According to Marsilli, a leading winding systems manufacturer based in Italy and an exhibitor at this year’s SAE World Congress in Detroit, brushless motor design is facing a “revolution phase” as traditional needle-wound or field-coil motors have reached their maximum efficiency, being limited mainly by the fill factor. Marsilli is advancing the open-poles motor winding concept to assist motor manufacturers in various markets, including automotive hybrids, actuators, and industrial automation, to increase motor performances by up to 20-25% and reduce material costs.
These performance improvements depend on the overall design of the motor and the specific motor application, according to S. Kumar Rajasekhara, President and CEO of Marsilli North America, based near Baltimore, MD. “It can be related to higher torque, better efficiency, and better material utilization. However, this performance result has been reported to us based on the increased fill factors that we can achieve through our innovative winding concepts…Our strength is our ability to participate in a co-design effort to redesign the customer’s motor in order to achieve more of their goals along the lines of smaller, lighter, and material cost savings.”

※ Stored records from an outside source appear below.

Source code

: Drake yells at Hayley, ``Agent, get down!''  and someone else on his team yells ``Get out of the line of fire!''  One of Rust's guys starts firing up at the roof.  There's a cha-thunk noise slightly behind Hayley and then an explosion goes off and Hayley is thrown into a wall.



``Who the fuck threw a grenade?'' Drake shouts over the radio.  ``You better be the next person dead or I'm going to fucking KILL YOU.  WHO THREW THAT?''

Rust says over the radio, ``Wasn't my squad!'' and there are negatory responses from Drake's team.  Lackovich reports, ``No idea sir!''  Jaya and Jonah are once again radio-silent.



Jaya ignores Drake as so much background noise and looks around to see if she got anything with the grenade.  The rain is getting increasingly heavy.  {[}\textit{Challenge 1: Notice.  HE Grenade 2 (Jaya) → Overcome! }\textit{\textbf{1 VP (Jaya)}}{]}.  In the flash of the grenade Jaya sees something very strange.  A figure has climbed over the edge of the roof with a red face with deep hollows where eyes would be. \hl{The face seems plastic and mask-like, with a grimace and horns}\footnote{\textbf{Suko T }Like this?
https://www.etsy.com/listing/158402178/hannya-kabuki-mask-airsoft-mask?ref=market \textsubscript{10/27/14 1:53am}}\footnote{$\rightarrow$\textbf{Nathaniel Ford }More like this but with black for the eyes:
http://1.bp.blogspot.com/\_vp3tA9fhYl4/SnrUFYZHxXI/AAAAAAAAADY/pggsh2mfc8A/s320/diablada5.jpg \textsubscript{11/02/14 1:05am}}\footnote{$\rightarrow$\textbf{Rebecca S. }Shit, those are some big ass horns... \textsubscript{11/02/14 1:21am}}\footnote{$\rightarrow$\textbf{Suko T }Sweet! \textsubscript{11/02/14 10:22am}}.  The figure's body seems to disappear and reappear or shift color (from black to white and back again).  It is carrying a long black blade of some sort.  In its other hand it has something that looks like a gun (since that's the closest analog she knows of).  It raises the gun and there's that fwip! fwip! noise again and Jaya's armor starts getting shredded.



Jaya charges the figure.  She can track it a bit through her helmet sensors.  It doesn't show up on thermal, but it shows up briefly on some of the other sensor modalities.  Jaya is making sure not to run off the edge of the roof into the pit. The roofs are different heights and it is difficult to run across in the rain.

Open-poles winding makes it possible, within the same space, to apply more wire turns to obtain a higher motor torque, or to use a larger wire size, allowing a higher motor current. “The inner side of the lamination stack design in a traditional closed stator is conditioned by the air gap required to allow the needle passage between the pole-shoes,” the company explained. “Reducing the air gap between the pole-shoes, the magnetic field increases, reducing the cogging effect and making it possible to add more wire turns.”
Marsilli boasts two main advantages gained with this motor-winding process: higher power density allows for the manufacture of a more powerful motor within the same size envelope; or, if the same power output is maintained, it is possible to reduce size and weight—and, consequently, material costs as well.
Lower wire stress during winding can also result in material-cost reduction, according to Marsilli, by allowing use of a less-expensive type of wire (thinner and less sophisticated insulation enamel). In addition, wire-length optimization reduces the copper cost; “the magnetic field is proportional to the number of turns and not to their length, and considering that all wires out of the lamination are useless for creating the magnetic field,” the company noted.
A new motor winding product line, the MWM (Motor Winding by Marsilli), is structured on two different series. One series is designed for a single-pole motor winding concept, to enable winding single stator poles and then allow for assembling and connecting. The second series is designed to manage the chained phase concept—to wind an entire stator using the open chain pole and then closing the stator upon completion of winding.
For the single-pole MWM, known as the SX machine, the motor poles are wound singularly, then assembled on the lamination and electrically connected to create the stator. Suitable for complex winding designs (i.e., paired coils), the SX motor-winding machine features a wire-clamping gripper to keep the wire ends in position, a special programmable device to control the crossing of the wires, optional wire stripping, and allows easy product changeover.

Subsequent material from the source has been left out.